Random numbers in Java

A few updates have been made to the site's section on generating random numbers in Java. Random numbers can crop up in all sorts of applications, and it's worth having a good understanding of them.

Traditionally, the bread-and-butter means of random number generation has been the java.util.Ranom class. The technique it uses (see the section on the java.util.Random algorithm for more details) is still suitable for some very casual applications of random number generation, such as some simple games. But in many cases, you should probably be thinking of moving away from java.util.Random towards a higher quality generator. As discussed in the section, problems with java.util.Random include its low period, biases in the different bits of the numbers generated, and its unsuitability for generating combinations of values. Using a weak random generator can have side effects such as the following:

• it can skew the results of a test harness that introduces subtle biases in the code path due to the random number generator;
• when testing the performance of data structures, and in various simulations, a generator such as java.util.Random will not produce a good range of possible combinations of values, giving false results;
• the series of numbers can be predictable, leading to disasterous results if used as the basis for security (e.g. generating a random encryption key, nonce or session ID).

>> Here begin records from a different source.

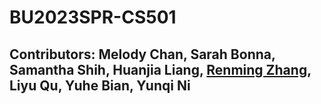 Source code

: # BU2023SPR-CS501
## Contributors: Melody Chan, Sarah Bonna, Samantha Shih, Huanjia Liang, [Renming Zhang](https://github.com/whisperzh), Liyu Qu, Yuhe Bian, Yunqi Ni
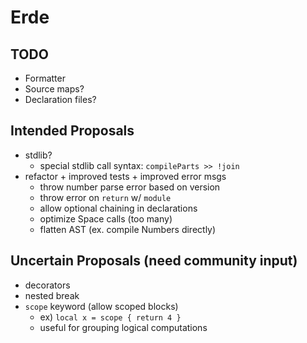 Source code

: # Erde

## TODO

- Formatter
- Source maps?
- Declaration files?

## Intended Proposals

- stdlib?
  - special stdlib call syntax: `compileParts >> !join`
- refactor + improved tests + improved error msgs
  - throw number parse error based on version
  - throw error on `return` w/ `module`
  - allow optional chaining in declarations
  - optimize Space calls (too many)
  - flatten AST (ex. compile Numbers directly)

## Uncertain Proposals (need community input)

- decorators
- nested break
- `scope` keyword (allow scoped blocks)
    - ex) `local x = scope { return 4 }`
    - useful for grouping logical computations
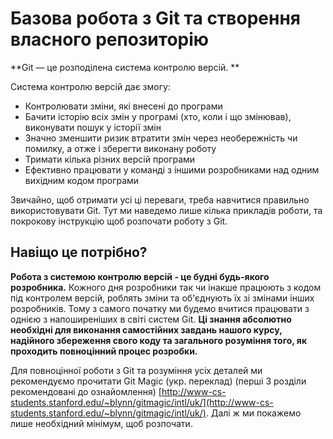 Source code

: # Базова робота з Git та створення власного репозиторію

**Git — це розподілена система контролю версій. **

Система контролю версій дає змогу:

* Контролювати зміни, які внесені до програми
* Бачити історію всіх змін у програмі \(хто, коли і що змінював\), виконувати пошук у історії змін
* Значно зменшити ризик втратити змін через необережність чи помилку, а отже і зберегти виконану роботу
* Тримати кілька різних версій програми
* Ефективно працювати у команді з іншими розробниками над одним вихідним кодом програми

Звичайно, щоб отримати усі ці переваги, треба навчитися правильно використовувати Git. Тут ми наведемо лише кілька прикладів роботи, та покрокову інструкцію щоб розпочати роботу з Git.

## Навіщо це потрібно?

**Робота з системою контролю версій - це будні будь-якого розробника.** Кожного дня розробники так чи інакше працюють з кодом під контролем версій, роблять зміни та об'єднують їх зі змінами інших розробників. Тому з самого початку ми будемо вчитися працювати з однією з напоширеніших в світі систем Git. **Ці знання абсолютно необхідні для виконання самостійних завдань нашого курсу, надійного збереження свого коду та загального розуміння того, як проходить повноцінний процес розробки.**

Для повноцінної роботи з Git та розуміння усіх деталей ми рекомендуємо прочитати Git Magic \(укр. переклад\) \(перші 3 розділи рекомендовані до ознайомлення\) [http://www-cs-students.stanford.edu/~blynn/gitmagic/intl/uk/](http://www-cs-students.stanford.edu/~blynn/gitmagic/intl/uk/). Далі ж ми покажемо лише необхідний мінімум, щоб розпочати.

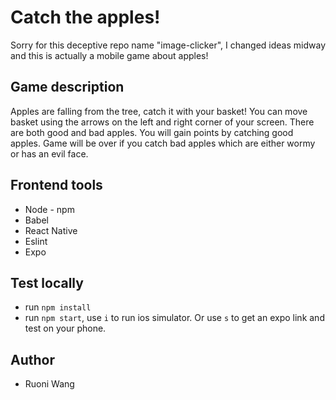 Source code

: # Catch the apples!

Sorry for this deceptive repo name "image-clicker", I changed ideas midway and this is actually a mobile game about apples!

## Game description
Apples are falling from the tree, catch it with your basket! You can move basket using the arrows on the left and right corner of your screen. There are both good and bad apples. You will gain points by catching good apples. Game will be over if you catch bad apples which are either wormy or has an evil face.

## Frontend tools
- Node - npm
- Babel
- React Native
- Eslint
- Expo

## Test locally
- run `npm install`
- run `npm start`, use `i` to run ios simulator. Or use `s` to get an expo link and test on your phone.

## Author
- Ruoni Wang
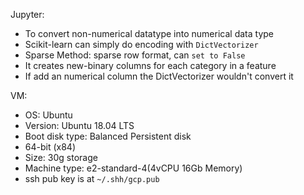 Jupyter:
- To convert non-numerical datatype into numerical data type
- Scikit-learn can simply do encoding with `DictVectorizer`
- Sparse Method: sparse row format, can `set to False`
- It creates new-binary columns for each category in a feature
- If add an numerical column the DictVectorizer wouldn't convert it


VM:
- OS: Ubuntu
- Version: Ubuntu 18.04 LTS
- Boot disk type: Balanced Persistent disk
- 64-bit (x84)
- Size: 30g storage
- Machine type: e2-standard-4(4vCPU 16Gb Memory)
- ssh pub key is at `~/.shh/gcp.pub`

One interesting technique, published in 2003 by Goerge Marsaglia, is the XORShift generator. This generates medium-quality random numbers in a few simple machine instructions. For example, given a Java long, x, we can generate the next random number as simply as follows (in fact, various combinations of shift values are possible, as discussed in Marsaglia's paper):

  x ^= (x << 21);
  x ^= (x >>> 35);
  x ^= (x << 4);

continually executing these three lines will cycle through all (2^64)-1 possible values of x (i.e. all values of a long except zero) in pseudorandom order. Initialising x with the value of System.nanoTime(), or some other "random" seed, gives us a fast, medium-quality generator suitable for, say, generating random game data. It will make an excellent choice in many J2ME games, for example.

We also consider a Java implementation of the combined generator suggested by the Numerical Recipes authors, which generates numbers within a similar order of execution time as java.util.Random, but with a higher period and quality.

For applications where security depends on the quality and unpredictability of the random numbers generated, Java's SecureRandom class provides cryptographic strength random numbers, though is some 20-30 times slower than the other techniques.

New article: how to choose a Java collection

A new addition to the Java Collections section of the Javamex site looks at a question that, perhaps unsurprisingly, crops up fairly frequently: which collections class should you use for a given task? The various collection classes provide a powerful means of managing objects and data in memory, but they're so powerful that choosing between them can sometimes be a bit daunting.

The approach that I take is to split the question firstly into two sub-questions. Firstly, what is the general type of structure that you need? That is, how is the data basically going to be organised? Usually, there is not too much confusion between a list and a map, especially if you consider whether or not you need to answer the question "for a given X, what is the Y"? But the difference between a set and a list is sometimes not well understood, or at least, not considered. With a little bit of thought, it is usually possible to decide in advance whether the purpose of your collection is to decide "is something there or not"? The trick is for programmers to remember to ask that question in the first place, and not simply plump for a list regardless.

Then, having decided on a list, map, set or queue, the next subquestion is obviously which particular flavour is required. In the case of a list, the cases where you wouldn't plump for an ArrayList are relatively uncommon and it should be clear in your head if you do choose something else that you have a "special case".

But in the case of maps, sets and queues, there are definitely more "horses for courses". But, especially in the first two, there are essentially two factors to consider: concurrency and ordering. As in the article, when the various choices are presented in tabular form according to these criteria, things become a little easier. As mentioned, a key rule of thumb is to choose the class that provides the minimum features that you require. If you don't need ordering, don't pay for it.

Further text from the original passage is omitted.